**Task statement:** Pick out every line of the entries below where "begin" occurs, and copy those lines.

**Dataset content:**
____
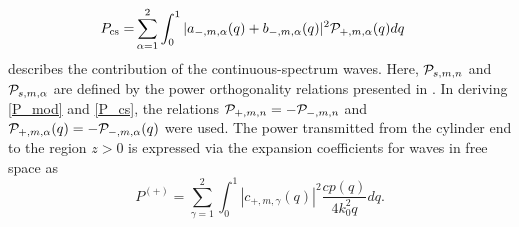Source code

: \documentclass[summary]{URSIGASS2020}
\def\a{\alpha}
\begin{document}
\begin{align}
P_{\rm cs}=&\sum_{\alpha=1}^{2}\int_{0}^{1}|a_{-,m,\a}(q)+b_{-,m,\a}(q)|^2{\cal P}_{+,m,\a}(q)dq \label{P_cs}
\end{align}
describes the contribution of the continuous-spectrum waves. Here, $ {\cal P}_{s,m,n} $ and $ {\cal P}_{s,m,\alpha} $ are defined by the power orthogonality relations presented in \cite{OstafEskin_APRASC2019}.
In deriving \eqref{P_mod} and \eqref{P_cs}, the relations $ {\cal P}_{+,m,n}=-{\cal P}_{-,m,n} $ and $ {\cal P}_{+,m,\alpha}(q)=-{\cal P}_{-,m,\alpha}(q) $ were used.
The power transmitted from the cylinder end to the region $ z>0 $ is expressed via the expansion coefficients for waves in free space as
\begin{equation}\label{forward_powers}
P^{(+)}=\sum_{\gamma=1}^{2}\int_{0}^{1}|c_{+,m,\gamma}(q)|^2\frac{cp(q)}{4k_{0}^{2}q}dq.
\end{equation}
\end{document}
____
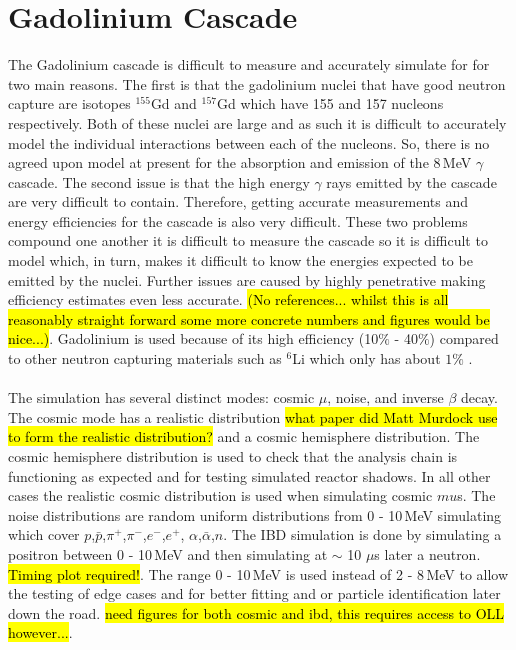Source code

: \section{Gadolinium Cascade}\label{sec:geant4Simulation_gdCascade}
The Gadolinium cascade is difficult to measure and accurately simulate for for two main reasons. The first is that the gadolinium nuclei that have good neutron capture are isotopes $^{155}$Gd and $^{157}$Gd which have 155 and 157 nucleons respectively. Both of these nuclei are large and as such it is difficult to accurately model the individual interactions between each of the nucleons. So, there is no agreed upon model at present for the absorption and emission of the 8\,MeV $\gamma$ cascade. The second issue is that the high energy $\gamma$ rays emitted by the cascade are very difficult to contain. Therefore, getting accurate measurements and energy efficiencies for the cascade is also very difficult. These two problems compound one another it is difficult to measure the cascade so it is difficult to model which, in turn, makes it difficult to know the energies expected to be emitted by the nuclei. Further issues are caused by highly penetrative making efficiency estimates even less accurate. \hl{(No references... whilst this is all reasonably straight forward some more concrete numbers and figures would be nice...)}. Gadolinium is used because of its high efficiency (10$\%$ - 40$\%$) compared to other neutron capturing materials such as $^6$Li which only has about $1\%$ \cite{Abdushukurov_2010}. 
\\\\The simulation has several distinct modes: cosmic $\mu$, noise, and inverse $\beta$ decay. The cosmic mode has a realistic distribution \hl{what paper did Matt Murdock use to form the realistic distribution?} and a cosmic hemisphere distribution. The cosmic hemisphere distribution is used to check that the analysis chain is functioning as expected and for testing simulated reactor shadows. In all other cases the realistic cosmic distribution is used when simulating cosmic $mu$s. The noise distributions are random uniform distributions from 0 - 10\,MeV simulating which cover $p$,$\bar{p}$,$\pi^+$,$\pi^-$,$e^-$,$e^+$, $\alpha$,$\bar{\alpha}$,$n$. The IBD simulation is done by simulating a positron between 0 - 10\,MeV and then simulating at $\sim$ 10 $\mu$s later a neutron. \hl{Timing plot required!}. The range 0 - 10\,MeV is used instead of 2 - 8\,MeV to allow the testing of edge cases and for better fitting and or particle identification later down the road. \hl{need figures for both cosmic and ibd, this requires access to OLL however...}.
____
**Answer for the task:**
\begin{document}
\begin{align}
\begin{equation}\label{forward_powers}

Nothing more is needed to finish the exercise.